The “Bollywood” style musical is designed to portray an idealistic picture of the Uyghurs and their loving assimilation as part of China. “The notion that Uyghurs can sing and dance so therefore there is no genocide — that’s just not going to work,” said Nury Turkel, a Uyghur-American lawyer and senior fellow at the Hudson Institute in Washington. “Genocide can take place in any beautiful place.”

 

The movie is thorough in it staging. While it tells the story of three young men from different ethnic groups – Uyghur, Kazakh and of course the majority Han Chinese, it does a great job of eliminating any hint of Islamic influence because … “Young Uyghur men are clean-shaven and seen chugging beers, free of the beards and abstinence from alcohol that the authorities see as signs of religious extremism. Uyghur women are seen without traditional head scarves.”

 

The movie is only one element of the campaign. Social media is particularly active on FaceBook and Twitter.

 

Not even textbooks are spared and are also a target of the propaganda.
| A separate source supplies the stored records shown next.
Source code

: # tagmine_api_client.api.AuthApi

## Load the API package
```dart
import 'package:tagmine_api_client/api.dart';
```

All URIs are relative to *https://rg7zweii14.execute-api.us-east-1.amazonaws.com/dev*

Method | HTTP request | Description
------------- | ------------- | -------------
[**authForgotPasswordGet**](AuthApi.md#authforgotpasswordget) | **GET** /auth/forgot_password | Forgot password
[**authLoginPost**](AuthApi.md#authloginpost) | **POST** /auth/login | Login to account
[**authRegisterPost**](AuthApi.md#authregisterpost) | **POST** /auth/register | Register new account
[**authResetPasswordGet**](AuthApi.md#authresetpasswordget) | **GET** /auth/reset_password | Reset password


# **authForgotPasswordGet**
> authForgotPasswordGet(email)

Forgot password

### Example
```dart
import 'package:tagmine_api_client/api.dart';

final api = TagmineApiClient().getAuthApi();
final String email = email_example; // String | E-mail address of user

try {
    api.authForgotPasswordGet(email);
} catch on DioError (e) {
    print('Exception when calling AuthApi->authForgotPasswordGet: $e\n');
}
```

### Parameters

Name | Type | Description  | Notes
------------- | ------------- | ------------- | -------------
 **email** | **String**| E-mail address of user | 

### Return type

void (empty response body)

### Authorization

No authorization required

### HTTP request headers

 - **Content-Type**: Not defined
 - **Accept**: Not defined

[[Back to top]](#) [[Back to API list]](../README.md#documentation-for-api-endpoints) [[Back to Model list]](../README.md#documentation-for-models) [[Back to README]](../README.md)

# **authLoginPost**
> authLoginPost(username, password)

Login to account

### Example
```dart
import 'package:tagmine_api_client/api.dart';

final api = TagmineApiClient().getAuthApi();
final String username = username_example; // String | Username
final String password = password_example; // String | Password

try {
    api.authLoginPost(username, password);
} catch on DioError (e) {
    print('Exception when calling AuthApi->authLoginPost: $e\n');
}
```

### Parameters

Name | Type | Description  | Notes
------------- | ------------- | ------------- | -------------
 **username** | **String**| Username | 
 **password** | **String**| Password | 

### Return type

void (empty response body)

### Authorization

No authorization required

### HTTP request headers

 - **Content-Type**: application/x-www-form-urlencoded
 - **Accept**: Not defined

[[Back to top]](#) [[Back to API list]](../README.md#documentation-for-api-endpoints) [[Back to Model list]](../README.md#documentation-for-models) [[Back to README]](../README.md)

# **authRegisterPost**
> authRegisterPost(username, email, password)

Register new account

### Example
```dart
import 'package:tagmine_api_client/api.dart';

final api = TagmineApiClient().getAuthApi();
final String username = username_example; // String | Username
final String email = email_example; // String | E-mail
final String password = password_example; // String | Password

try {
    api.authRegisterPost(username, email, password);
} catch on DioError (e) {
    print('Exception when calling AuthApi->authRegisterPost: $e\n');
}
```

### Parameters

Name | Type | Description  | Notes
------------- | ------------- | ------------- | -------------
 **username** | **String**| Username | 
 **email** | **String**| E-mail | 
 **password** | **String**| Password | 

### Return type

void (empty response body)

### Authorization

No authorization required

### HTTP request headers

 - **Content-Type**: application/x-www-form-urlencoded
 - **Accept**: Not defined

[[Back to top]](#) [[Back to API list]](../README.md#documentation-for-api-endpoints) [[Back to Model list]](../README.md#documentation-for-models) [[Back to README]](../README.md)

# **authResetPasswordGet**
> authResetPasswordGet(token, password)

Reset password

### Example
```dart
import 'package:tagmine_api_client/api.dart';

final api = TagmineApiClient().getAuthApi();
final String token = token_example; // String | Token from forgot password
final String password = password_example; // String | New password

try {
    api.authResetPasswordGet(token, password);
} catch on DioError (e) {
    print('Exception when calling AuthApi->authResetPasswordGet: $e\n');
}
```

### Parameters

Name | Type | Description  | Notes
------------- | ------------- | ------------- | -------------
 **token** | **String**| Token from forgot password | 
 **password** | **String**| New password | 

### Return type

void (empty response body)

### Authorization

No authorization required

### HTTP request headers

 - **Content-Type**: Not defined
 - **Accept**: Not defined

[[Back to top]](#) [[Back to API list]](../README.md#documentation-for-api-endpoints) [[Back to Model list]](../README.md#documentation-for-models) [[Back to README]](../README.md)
The China Global TV Network (www.cgtn.com) or CGTN released a documentary purporting that textbooks which had been approved and used in Xinjiang elementary and middle schools for over a decade were suddenly deemed subversive.

 

The People’s Republic certainly knows how to synergize their information related capabilities to push their point across.

 

From the relentless nature of the campaign, it would appear that the PRC is far more concerned with Measures of Production (MOP) rather than Measures of Effectiveness (MOE). Perhaps an indication of how the program is not working would be the population count of the reeducation camps shown on the map and photo below.

 


As always, reader comments invited.

1 comment:

Lawrence Dietz said...

And according to Global Security.org - attendance is mandatory?
China Launches Compulsory Film Screenings to Mark Party Centenary
In-Depth Coverage

2021-04-06 -- The ruling Chinese Communist Party (CCP) is ordering the screening and enforced viewing of revolutionary and propaganda movies in theaters around the country ahead of its centenary celebrations on July 1.
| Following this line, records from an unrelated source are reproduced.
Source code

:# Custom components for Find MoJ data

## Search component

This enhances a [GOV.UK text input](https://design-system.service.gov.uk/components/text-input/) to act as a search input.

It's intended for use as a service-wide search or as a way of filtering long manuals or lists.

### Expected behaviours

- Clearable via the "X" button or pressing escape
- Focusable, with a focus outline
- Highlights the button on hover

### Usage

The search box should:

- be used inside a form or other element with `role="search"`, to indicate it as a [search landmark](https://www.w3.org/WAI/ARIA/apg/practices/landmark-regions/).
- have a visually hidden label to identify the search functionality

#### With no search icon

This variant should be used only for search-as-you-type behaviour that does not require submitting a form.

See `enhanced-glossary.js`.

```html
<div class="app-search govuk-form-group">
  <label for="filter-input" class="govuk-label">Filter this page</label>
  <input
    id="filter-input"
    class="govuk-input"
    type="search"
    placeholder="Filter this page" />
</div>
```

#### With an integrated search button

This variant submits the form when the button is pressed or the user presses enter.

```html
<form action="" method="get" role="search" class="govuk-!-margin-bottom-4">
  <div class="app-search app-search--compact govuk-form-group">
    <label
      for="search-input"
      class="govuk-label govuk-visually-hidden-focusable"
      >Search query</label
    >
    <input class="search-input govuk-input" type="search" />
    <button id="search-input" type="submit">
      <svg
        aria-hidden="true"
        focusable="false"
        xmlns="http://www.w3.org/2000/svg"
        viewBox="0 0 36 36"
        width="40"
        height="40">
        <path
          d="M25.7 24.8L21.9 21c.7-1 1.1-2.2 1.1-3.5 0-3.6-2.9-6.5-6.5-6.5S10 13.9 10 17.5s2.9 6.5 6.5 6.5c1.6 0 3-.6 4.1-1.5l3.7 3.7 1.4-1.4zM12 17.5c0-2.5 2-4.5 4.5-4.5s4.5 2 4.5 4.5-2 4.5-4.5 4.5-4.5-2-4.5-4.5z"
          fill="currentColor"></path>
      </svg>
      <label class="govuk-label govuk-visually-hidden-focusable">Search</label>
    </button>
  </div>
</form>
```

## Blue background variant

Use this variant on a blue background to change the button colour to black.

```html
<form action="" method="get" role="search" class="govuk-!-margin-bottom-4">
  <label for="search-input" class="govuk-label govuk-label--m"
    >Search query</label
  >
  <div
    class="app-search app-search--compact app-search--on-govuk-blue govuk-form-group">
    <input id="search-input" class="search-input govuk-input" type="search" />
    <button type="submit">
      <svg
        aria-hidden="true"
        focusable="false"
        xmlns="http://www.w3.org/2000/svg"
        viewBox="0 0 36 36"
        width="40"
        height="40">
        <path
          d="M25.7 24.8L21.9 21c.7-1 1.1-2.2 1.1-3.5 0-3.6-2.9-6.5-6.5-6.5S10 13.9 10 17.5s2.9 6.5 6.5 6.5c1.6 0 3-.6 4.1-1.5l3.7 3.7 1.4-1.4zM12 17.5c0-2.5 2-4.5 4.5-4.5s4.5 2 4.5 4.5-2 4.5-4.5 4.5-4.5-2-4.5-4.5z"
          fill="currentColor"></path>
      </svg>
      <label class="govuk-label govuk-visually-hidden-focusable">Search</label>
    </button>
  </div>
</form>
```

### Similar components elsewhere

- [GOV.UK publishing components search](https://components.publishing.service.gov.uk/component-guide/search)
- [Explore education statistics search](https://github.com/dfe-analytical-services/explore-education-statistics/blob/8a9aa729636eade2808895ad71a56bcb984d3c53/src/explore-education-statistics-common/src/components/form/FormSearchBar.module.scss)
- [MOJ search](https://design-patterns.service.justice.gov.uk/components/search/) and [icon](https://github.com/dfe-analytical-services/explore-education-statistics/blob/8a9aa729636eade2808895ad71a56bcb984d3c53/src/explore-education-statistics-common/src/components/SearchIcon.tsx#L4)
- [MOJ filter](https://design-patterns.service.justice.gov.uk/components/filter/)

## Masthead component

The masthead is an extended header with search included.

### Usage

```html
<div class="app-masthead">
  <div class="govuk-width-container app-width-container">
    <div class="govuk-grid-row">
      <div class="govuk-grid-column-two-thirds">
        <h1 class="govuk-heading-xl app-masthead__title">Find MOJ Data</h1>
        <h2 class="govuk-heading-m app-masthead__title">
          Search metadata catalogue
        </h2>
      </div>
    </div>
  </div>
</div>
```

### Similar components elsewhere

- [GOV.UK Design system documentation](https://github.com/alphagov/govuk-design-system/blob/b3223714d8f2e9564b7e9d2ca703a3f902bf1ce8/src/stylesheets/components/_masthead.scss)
In a directive addressed to "all provincial, autonomous regional, and municipal authorities in charge of film, all movie theater companies, and all production units," the National Film Administration called for the screening of at least two CCP-backed films per week in movie theaters around the country.

Movie theaters in the People's Cinema and National Alliance of Arthouse Cinemas chains must show approved films at least five times a week around the centenary, it said.

"The competent film authorities in each locality are responsible for organizing and formulating a plan for local screenings," the directive, published on the Administration's website, said.

The theaters are being required to screen around a dozen movies about the Japanese invasion during World War II, the Civil War with the Kuomintang government that followed, the Korean War of the early 1950s and the Cultural Revolution era, from 1966-1976, including film versions of Cultural Revolution-era productions including The White-Haired Girl and The Red Detachment of Women.

Meanwhile, a new musical inspired by the American Hollywood blockbuster La La Land, depicting idyllic scenes of ethnic integration in the northwestern region of Xinjiang, where at least 1.5 million Uyghurs and other ethnic minority groups are incarcerated in camps, was released on April 3.

The musical appears to be intended as a public relations response to counter growing media reporting and international criticism of the CCP's system of "re-education" camps in Xinjiang, which have been linked by witness testimony to forced labor, forced sterilization, systemic rape and sexual abuse, as well as the brainwashing of Uyghur children to reject their cultural identity after their parents are locked up in camps.